リンちゃんの方をチラッと見ると、若干呆れつつもうなずいている。
私も別に異論はないけど、なんのメリットがあるのか。
言うが早いが、マリセラさんがどこかへ電話しだした。
「あ、フェリサ? ちょっと応接室まで来てもらえるか? うん、うん、そう、よろしく」
マリセラさん曰く、学年は私たちの二つ下だと。
引っ込み思案で、大人しいから学校で困ったことがあれば相談に乗ってほしい……って、早速いい様に使われているよ。

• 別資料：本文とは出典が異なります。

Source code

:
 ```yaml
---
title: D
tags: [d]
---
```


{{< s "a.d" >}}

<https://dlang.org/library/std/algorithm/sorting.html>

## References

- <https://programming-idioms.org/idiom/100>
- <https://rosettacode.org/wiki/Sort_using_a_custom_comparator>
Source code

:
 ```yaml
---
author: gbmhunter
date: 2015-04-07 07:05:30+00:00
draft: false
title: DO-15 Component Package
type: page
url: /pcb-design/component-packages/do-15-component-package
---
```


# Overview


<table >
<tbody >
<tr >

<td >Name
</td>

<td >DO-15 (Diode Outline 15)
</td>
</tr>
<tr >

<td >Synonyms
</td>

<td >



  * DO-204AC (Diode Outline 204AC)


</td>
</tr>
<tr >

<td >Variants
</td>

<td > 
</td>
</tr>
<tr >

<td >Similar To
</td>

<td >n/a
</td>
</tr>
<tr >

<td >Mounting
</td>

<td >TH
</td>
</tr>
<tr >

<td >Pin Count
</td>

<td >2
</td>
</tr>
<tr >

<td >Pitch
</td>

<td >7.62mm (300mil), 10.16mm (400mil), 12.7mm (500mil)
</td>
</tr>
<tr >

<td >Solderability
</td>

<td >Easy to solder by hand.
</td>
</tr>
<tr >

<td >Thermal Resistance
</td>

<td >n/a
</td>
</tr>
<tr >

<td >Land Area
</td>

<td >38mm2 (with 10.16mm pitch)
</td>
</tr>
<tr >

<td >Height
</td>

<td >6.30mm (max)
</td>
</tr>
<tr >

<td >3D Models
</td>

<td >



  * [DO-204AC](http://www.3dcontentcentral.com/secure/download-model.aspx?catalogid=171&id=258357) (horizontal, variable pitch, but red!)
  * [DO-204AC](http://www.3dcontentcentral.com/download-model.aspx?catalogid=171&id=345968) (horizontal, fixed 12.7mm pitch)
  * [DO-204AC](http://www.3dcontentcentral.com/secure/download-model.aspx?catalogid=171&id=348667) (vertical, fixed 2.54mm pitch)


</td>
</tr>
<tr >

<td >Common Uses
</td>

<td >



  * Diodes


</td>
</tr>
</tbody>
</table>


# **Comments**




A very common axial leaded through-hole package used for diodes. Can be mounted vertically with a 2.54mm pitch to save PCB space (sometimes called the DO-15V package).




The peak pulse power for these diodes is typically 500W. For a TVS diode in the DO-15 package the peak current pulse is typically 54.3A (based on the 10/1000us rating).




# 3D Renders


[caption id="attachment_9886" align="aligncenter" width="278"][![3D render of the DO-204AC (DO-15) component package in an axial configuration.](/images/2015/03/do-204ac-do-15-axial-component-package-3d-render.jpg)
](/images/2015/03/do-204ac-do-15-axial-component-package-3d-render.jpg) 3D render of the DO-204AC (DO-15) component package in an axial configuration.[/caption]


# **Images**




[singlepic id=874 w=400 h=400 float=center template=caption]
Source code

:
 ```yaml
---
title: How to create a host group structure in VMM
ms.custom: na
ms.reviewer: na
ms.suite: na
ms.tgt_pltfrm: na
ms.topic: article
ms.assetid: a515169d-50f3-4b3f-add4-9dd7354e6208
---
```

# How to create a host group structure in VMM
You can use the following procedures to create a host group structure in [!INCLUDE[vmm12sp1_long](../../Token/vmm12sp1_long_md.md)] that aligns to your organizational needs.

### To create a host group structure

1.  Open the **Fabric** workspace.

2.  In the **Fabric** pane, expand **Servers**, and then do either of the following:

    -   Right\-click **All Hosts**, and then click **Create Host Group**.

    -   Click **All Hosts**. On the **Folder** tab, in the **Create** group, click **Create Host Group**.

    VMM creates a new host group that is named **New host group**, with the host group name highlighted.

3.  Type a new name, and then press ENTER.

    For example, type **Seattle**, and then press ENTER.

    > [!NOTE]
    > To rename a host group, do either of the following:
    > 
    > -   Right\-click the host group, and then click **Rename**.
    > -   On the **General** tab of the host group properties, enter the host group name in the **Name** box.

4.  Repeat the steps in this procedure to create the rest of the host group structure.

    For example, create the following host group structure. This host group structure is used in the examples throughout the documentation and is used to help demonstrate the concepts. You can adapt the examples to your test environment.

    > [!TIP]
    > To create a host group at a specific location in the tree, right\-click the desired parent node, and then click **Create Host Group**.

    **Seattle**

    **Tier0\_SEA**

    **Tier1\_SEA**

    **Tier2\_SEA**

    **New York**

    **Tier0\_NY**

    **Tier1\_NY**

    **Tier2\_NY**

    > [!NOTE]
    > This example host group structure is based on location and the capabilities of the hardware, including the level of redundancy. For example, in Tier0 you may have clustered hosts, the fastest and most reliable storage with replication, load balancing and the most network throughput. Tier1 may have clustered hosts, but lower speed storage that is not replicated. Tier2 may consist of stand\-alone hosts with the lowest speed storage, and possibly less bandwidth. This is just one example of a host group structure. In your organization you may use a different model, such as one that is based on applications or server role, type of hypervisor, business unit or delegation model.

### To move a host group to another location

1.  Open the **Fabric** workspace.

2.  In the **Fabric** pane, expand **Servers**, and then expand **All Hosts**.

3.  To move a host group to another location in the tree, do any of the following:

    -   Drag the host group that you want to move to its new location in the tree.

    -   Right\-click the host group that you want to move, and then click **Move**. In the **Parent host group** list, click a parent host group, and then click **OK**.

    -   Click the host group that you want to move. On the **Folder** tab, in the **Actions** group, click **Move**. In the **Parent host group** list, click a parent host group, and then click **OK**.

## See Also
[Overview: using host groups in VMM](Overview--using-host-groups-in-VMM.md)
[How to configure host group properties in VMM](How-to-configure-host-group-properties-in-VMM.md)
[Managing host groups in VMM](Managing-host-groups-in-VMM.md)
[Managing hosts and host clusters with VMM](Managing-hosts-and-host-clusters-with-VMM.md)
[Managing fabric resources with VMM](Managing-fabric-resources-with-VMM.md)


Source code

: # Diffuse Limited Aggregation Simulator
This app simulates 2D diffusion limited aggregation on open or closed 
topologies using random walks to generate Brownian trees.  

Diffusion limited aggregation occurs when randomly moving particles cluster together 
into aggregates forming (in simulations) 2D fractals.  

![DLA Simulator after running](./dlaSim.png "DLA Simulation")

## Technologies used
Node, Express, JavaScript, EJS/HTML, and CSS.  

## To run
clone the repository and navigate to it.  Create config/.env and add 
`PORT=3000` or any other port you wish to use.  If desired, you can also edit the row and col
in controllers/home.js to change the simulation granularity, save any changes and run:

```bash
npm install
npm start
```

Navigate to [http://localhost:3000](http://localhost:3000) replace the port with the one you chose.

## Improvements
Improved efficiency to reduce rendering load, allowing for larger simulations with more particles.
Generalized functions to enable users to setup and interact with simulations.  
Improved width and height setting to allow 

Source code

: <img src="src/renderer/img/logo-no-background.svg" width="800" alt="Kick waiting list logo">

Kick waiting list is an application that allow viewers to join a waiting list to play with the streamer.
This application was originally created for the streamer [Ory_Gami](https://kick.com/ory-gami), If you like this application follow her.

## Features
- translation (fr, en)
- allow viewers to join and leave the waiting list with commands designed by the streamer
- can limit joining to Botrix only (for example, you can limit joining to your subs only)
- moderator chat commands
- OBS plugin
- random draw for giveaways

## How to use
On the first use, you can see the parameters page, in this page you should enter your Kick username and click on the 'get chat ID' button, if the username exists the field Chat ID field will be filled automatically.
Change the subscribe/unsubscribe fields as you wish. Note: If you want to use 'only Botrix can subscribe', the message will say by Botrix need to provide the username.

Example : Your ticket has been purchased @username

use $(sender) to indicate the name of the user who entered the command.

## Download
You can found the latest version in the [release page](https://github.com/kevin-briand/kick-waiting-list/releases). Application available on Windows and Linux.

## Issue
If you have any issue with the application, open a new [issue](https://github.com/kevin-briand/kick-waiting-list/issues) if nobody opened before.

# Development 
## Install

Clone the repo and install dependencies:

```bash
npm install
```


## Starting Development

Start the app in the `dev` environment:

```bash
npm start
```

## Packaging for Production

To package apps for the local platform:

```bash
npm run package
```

「お手伝いすることはやぶさかではありませんが、その分の見返りはあるんですよね?」
「どストレートだね……。まったく、とんでもない子供たちだ。まるで、やり手の商人たちを相手にしているようだね」
さらっと私もとんでもない扱いされていないか?
私はのんびりまったりをモットーにスローライフを送りたいだけで、そんな厄介ごとに首を突っ込みたくないんだけど。
そんなことを考えている間に、扉が数回ノックされる。
マリセラさんが促すと、その子は入ってきた。
ブロンド色の髪が眩しく輝くロングヘアーの少女。
明らかにお嬢様な風貌の女の子だ。
……ん? どこかで見たような……。
「お母様、参りまし……た?」
「おう、フェリサ。こっちへ……ってどうした?」
二人して言葉が途中で止まる。
横から――リンちゃんから「あちゃ〜」って声が聞こえてきた。
……?
「あの、お母様、この方、です」
「ん? 何がだい?」
入ってきた子と私たちを交互に見るマリセラさん。